[Extracted records]
+++++

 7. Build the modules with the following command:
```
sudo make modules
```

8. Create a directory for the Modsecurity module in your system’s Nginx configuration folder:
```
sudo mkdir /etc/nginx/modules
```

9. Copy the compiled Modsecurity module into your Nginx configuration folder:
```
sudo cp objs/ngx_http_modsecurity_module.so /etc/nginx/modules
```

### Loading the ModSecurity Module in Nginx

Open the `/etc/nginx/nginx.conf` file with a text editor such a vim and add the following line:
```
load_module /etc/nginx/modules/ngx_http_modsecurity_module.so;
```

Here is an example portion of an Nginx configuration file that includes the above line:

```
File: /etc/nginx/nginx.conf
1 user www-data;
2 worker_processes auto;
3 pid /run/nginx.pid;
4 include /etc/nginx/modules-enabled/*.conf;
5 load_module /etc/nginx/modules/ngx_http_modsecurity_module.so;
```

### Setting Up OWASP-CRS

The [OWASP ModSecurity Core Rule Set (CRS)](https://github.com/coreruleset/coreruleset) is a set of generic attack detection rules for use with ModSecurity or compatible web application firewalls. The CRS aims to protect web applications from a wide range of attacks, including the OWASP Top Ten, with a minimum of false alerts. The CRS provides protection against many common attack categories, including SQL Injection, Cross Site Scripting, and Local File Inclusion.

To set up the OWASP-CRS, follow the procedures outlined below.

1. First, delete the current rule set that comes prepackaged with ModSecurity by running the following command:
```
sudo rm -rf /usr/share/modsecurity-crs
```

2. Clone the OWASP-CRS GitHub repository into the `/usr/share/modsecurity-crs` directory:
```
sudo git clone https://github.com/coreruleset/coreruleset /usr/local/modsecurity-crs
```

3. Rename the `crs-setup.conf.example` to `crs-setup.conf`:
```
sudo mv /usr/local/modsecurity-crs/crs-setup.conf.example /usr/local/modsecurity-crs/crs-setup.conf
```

+++++

Beginning with the line that holds "To set up the", restate word for word every line down to the end of the data, and only those lines.

### Output of the exercise
To set up the OWASP-CRS, follow the procedures outlined below.

1. First, delete the current rule set that comes prepackaged with ModSecurity by running the following command:
```
sudo rm -rf /usr/share/modsecurity-crs
```

2. Clone the OWASP-CRS GitHub repository into the `/usr/share/modsecurity-crs` directory:
```
sudo git clone https://github.com/coreruleset/coreruleset /usr/local/modsecurity-crs
```

3. Rename the `crs-setup.conf.example` to `crs-setup.conf`:
```
sudo mv /usr/local/modsecurity-crs/crs-setup.conf.example /usr/local/modsecurity-crs/crs-setup.conf
```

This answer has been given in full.